▽

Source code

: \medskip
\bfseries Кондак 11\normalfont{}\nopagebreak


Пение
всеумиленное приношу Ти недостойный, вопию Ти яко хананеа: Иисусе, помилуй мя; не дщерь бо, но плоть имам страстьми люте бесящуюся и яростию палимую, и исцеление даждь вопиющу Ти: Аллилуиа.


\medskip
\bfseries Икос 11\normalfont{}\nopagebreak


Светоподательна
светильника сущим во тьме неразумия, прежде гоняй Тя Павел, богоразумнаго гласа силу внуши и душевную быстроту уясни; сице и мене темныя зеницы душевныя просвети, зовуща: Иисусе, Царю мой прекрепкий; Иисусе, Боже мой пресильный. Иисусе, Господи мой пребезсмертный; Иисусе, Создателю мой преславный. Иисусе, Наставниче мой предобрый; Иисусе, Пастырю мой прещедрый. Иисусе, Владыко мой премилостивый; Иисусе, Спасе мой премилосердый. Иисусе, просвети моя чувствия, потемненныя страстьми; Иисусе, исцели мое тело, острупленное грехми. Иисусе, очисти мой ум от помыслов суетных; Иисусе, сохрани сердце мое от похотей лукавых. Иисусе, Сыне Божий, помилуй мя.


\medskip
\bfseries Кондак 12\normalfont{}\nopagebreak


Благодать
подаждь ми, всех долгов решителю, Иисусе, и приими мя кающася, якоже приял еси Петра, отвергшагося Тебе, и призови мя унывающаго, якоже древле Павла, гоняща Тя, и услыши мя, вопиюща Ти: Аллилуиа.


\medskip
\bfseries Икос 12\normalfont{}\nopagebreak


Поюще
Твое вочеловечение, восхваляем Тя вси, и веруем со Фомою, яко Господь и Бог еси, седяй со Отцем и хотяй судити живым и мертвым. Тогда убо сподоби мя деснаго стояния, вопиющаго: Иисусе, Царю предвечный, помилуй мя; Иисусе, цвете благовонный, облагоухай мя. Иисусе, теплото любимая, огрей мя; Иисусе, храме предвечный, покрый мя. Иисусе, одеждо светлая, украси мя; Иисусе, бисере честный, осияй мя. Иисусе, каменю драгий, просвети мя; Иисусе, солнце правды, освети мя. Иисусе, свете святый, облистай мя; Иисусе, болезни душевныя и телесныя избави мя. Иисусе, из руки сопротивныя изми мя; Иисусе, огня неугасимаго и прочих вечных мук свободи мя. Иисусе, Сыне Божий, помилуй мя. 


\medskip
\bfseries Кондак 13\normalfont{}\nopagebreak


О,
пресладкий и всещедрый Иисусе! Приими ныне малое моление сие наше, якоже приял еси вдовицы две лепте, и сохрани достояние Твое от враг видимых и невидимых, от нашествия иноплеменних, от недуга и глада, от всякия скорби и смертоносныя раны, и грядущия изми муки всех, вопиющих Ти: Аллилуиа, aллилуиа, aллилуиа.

△

* _Goal of the exercise_
Only the lines holding the string "Икос" are needed; copy each of them from the material above.

* _Reply to the exercise_
\bfseries Икос 11\normalfont{}\nopagebreak
\bfseries Икос 12\normalfont{}\nopagebreak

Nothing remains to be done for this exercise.